I am training SSD. My loss function consists of classification loss and box loss, where classification loss is softmax cross entropy and box loss is L1 loss.

As I run network for longer number of epoch I realized that box loss is consistently going down. But number of bounding box predicted by the network is 0.

What are the situation that are prone to such situation?

Do you train the network from scratch or do you use a pre-trained SSD? Are you normalizing the input data? Can you provide a minimal reproducible example?

I am using pre-trained ResNet34v1. Also I am normalizing the input data bounded to between 0 and 1, although it is not normalized using |data-mean|/SD format but for now I am just diving images by 255 and lable data by size of the image.

Okay I have pretty much attached my entire code in Jupyter-notebook with some sample examples linked here…

JupyterNotebook Google Drive Link

Set up virtualenv and you should be good to go once you install requirements.txt.

I do know anchor boxes are bit off and might not be scaled properly. I am working on fixing that.

So main question is why the loss is decreasing should I use IOU as error function?

Also do you think would it viable to use ResNet101 instead of 34 for image of size 1675x1250.
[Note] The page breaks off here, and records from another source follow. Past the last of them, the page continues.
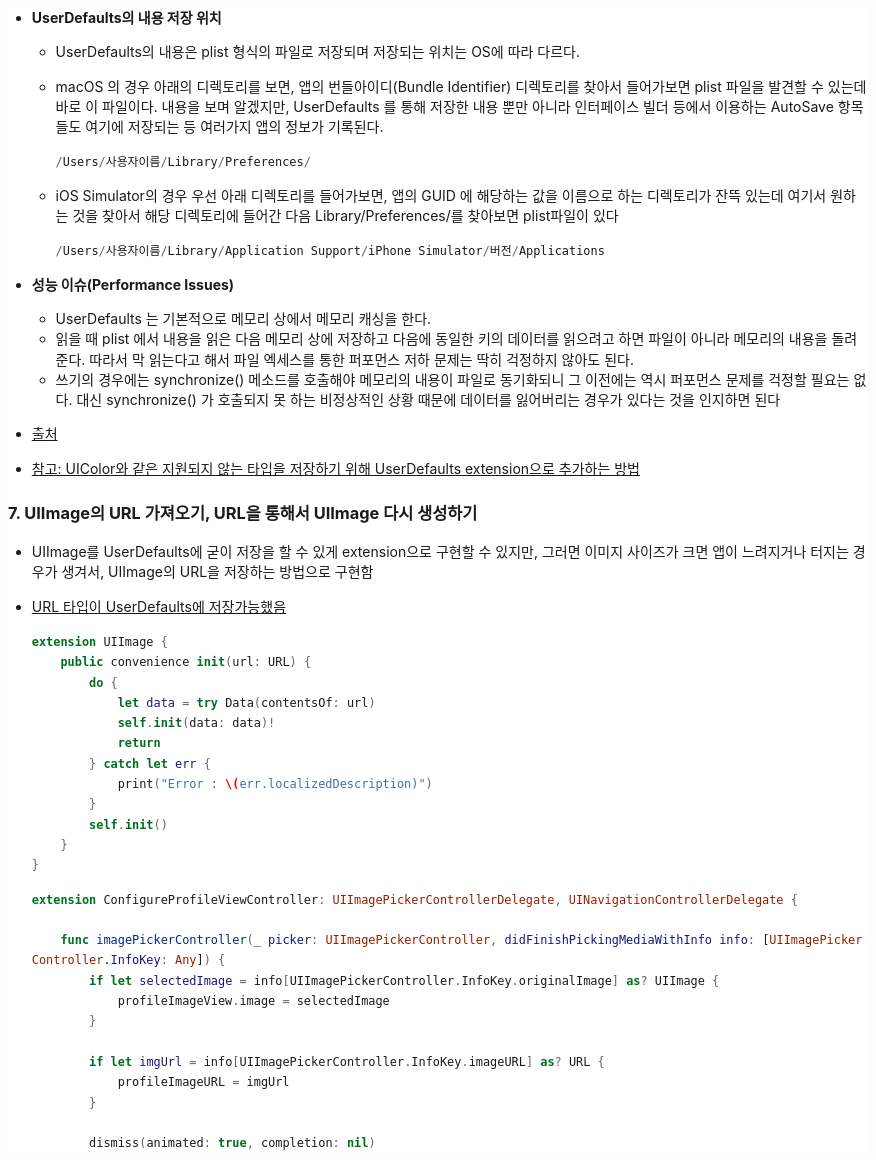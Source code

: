 - **UserDefaults의 내용 저장 위치**

  - UserDefaults의 내용은 plist 형식의 파일로 저장되며 저장되는 위치는 OS에 따라 다르다.

  - macOS 의 경우 아래의 디렉토리를 보면, 앱의 번들아이디(Bundle Identifier) 디렉토리를 찾아서 들어가보면 plist 파일을 발견할 수 있는데 바로 이 파일이다. 내용을 보며 알겠지만, UserDefaults 를 통해 저장한 내용 뿐만 아니라 인터페이스 빌더 등에서 이용하는 AutoSave 항목들도 여기에 저장되는 등 여러가지 앱의 정보가 기록된다.

    ```swift
    /Users/사용자이름/Library/Preferences/
    ```

  - iOS Simulator의 경우 우선 아래 디렉토리를 들어가보면, 앱의 GUID 에 해당하는 값을 이름으로 하는 디렉토리가 잔뜩 있는데 여기서 원하는 것을 찾아서 해당 디렉토리에 들어간 다음 Library/Preferences/를 찾아보면 plist파일이 있다

    ```swift
    /Users/사용자이름/Library/Application Support/iPhone Simulator/버전/Applications
    ```

- **성능 이슈(Performance Issues)**

  - UserDefaults 는 기본적으로 메모리 상에서 메모리 캐싱을 한다.
  - 읽을 때 plist 에서 내용을 읽은 다음 메모리 상에 저장하고 다음에 동일한 키의 데이터를 읽으려고 하면 파일이 아니라 메모리의 내용을 돌려준다. 따라서 막 읽는다고 해서 파일 엑세스를 통한 퍼포먼스 저하 문제는 딱히 걱정하지 않아도 된다.
  - 쓰기의 경우에는 synchronize() 메소드를 호출해야 메모리의 내용이 파일로 동기화되니 그 이전에는 역시 퍼포먼스 문제를 걱정할 필요는 없다. 대신 synchronize() 가 호출되지 못 하는 비정상적인 상황 때문에 데이터를 잃어버리는 경우가 있다는 것을 인지하면 된다

- [출처](http://seorenn.blogspot.com/2017/01/userdefaults-nsuserdefaults.html)

- [참고: UIColor와 같은 지원되지 않는 타입을 저장하기 위해 UserDefaults extension으로 추가하는 방법](https://www.bobthedeveloper.io/blog/store-uicolor-with-userdefaults-in-swift)

### 7. UIImage의 URL 가져오기, URL을 통해서 UIImage 다시 생성하기

- UIImage를 UserDefaults에 굳이 저장을 할 수 있게 extension으로 구현할 수 있지만, 그러면 이미지 사이즈가 크면 앱이 느려지거나 터지는 경우가 생겨서, UIImage의 URL을 저장하는 방법으로 구현함

- [URL 타입이 UserDefaults에 저장가능했음](https://developer.apple.com/documentation/foundation/userdefaults/1408648-url)

  ```swift
  extension UIImage {
      public convenience init(url: URL) {
          do {
              let data = try Data(contentsOf: url)
              self.init(data: data)!
              return
          } catch let err {
              print("Error : \(err.localizedDescription)")
          }
          self.init()
      }
  }
  ```

  ```swift
  extension ConfigureProfileViewController: UIImagePickerControllerDelegate, UINavigationControllerDelegate {
      
      func imagePickerController(_ picker: UIImagePickerController, didFinishPickingMediaWithInfo info: [UIImagePickerController.InfoKey: Any]) {
          if let selectedImage = info[UIImagePickerController.InfoKey.originalImage] as? UIImage {
              profileImageView.image = selectedImage
          }
          
          if let imgUrl = info[UIImagePickerController.InfoKey.imageURL] as? URL {
              profileImageURL = imgUrl
          }
  
          dismiss(animated: true, completion: nil)
  ```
And one question is would be good to use rectangular images? That was the next area that I wanted to explore.

Thanks

@ThomasDelteil

I would appreciate your input on this.

Hi @aakashpatel, you can have a look at this tutorial on fine-tuning a pre-trained object detection algorithm.
https://gluon-cv.mxnet.io/build/examples_detection/finetune_detection.html

For the loss, there is usually a box loss for localization and a prediction loss for classification.

Rectangular images should be fine and shouldn’t impact anything.
1675x1250 seems very big for ResNet101 you might only manage to fit a single image per batch or not even, I would consider maybe rescaling your images down a bit. But it depends on your GPU.